» WHAT THE TASK REQUIRES
From top to bottom, write out the listing exactly.

» RECORDS PROVIDED
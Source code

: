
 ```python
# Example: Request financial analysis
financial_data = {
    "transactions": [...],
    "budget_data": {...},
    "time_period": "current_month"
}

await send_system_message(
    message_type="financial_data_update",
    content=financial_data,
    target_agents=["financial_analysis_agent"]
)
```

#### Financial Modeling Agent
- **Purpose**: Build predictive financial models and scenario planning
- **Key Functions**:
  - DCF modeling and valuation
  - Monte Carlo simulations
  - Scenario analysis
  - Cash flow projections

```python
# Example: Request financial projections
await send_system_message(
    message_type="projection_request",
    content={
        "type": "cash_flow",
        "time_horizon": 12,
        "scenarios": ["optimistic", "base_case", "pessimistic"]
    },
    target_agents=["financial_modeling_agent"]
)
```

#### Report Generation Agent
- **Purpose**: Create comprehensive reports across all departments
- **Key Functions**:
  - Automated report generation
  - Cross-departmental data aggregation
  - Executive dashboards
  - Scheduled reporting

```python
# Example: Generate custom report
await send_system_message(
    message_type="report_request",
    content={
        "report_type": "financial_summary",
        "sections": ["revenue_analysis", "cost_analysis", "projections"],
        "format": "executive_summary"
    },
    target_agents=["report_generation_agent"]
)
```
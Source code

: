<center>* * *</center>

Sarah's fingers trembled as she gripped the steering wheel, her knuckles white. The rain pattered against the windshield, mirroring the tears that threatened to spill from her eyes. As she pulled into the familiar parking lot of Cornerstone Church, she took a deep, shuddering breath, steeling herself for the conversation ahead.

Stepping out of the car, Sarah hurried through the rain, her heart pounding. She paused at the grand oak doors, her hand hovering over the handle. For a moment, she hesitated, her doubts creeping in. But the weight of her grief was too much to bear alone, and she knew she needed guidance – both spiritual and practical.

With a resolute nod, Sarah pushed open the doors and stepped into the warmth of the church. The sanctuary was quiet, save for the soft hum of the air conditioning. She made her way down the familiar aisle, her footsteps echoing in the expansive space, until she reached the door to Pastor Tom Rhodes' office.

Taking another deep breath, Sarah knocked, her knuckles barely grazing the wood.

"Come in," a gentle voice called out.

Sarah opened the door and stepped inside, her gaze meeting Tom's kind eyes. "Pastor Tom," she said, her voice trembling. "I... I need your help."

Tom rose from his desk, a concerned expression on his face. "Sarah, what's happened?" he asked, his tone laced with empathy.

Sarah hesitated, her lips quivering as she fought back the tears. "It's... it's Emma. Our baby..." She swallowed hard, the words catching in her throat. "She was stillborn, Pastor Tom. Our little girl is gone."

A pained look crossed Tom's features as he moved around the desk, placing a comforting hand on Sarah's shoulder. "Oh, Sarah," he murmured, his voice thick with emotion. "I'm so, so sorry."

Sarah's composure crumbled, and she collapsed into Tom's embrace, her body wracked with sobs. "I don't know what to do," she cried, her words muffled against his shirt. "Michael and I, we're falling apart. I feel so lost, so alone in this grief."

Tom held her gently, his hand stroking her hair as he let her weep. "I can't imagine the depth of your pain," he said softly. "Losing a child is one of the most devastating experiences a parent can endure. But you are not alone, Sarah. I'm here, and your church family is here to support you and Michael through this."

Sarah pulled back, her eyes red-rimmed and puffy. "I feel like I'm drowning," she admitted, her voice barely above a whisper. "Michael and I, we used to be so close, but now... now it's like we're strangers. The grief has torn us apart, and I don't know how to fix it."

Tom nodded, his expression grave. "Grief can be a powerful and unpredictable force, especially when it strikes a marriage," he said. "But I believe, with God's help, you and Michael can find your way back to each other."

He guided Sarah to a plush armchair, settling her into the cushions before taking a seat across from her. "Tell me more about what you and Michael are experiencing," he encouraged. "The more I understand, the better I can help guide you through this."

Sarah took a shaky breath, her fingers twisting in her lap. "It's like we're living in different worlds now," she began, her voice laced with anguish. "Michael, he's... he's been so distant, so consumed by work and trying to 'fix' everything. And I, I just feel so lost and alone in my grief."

» TASK OUTPUT
Source code

:
 ```python
# Example: Request financial analysis
financial_data = {
    "transactions": [...],
    "budget_data": {...},
    "time_period": "current_month"
}

await send_system_message(
    message_type="financial_data_update",
    content=financial_data,
    target_agents=["financial_analysis_agent"]
)
```

#### Financial Modeling Agent
- **Purpose**: Build predictive financial models and scenario planning
- **Key Functions**:
  - DCF modeling and valuation
  - Monte Carlo simulations
  - Scenario analysis
  - Cash flow projections

```python
# Example: Request financial projections
await send_system_message(
    message_type="projection_request",
    content={
        "type": "cash_flow",
        "time_horizon": 12,
        "scenarios": ["optimistic", "base_case", "pessimistic"]
    },
    target_agents=["financial_modeling_agent"]
)
```

#### Report Generation Agent
- **Purpose**: Create comprehensive reports across all departments
- **Key Functions**:
  - Automated report generation
  - Cross-departmental data aggregation
  - Executive dashboards
  - Scheduled reporting

```python
# Example: Generate custom report
await send_system_message(
    message_type="report_request",
    content={
        "report_type": "financial_summary",
        "sections": ["revenue_analysis", "cost_analysis", "projections"],
        "format": "executive_summary"
    },
    target_agents=["report_generation_agent"]
)
```
Source code

:<center>* * *</center>

Sarah's fingers trembled as she gripped the steering wheel, her knuckles white. The rain pattered against the windshield, mirroring the tears that threatened to spill from her eyes. As she pulled into the familiar parking lot of Cornerstone Church, she took a deep, shuddering breath, steeling herself for the conversation ahead.

Stepping out of the car, Sarah hurried through the rain, her heart pounding. She paused at the grand oak doors, her hand hovering over the handle. For a moment, she hesitated, her doubts creeping in. But the weight of her grief was too much to bear alone, and she knew she needed guidance – both spiritual and practical.

With a resolute nod, Sarah pushed open the doors and stepped into the warmth of the church. The sanctuary was quiet, save for the soft hum of the air conditioning. She made her way down the familiar aisle, her footsteps echoing in the expansive space, until she reached the door to Pastor Tom Rhodes' office.

Taking another deep breath, Sarah knocked, her knuckles barely grazing the wood.

"Come in," a gentle voice called out.

Sarah opened the door and stepped inside, her gaze meeting Tom's kind eyes. "Pastor Tom," she said, her voice trembling. "I... I need your help."

Tom rose from his desk, a concerned expression on his face. "Sarah, what's happened?" he asked, his tone laced with empathy.

Sarah hesitated, her lips quivering as she fought back the tears. "It's... it's Emma. Our baby..." She swallowed hard, the words catching in her throat. "She was stillborn, Pastor Tom. Our little girl is gone."

A pained look crossed Tom's features as he moved around the desk, placing a comforting hand on Sarah's shoulder. "Oh, Sarah," he murmured, his voice thick with emotion. "I'm so, so sorry."

Sarah's composure crumbled, and she collapsed into Tom's embrace, her body wracked with sobs. "I don't know what to do," she cried, her words muffled against his shirt. "Michael and I, we're falling apart. I feel so lost, so alone in this grief."

Tom held her gently, his hand stroking her hair as he let her weep. "I can't imagine the depth of your pain," he said softly. "Losing a child is one of the most devastating experiences a parent can endure. But you are not alone, Sarah. I'm here, and your church family is here to support you and Michael through this."

Sarah pulled back, her eyes red-rimmed and puffy. "I feel like I'm drowning," she admitted, her voice barely above a whisper. "Michael and I, we used to be so close, but now... now it's like we're strangers. The grief has torn us apart, and I don't know how to fix it."

Tom nodded, his expression grave. "Grief can be a powerful and unpredictable force, especially when it strikes a marriage," he said. "But I believe, with God's help, you and Michael can find your way back to each other."

He guided Sarah to a plush armchair, settling her into the cushions before taking a seat across from her. "Tell me more about what you and Michael are experiencing," he encouraged. "The more I understand, the better I can help guide you through this."

Sarah took a shaky breath, her fingers twisting in her lap. "It's like we're living in different worlds now," she began, her voice laced with anguish. "Michael, he's... he's been so distant, so consumed by work and trying to 'fix' everything. And I, I just feel so lost and alone in my grief."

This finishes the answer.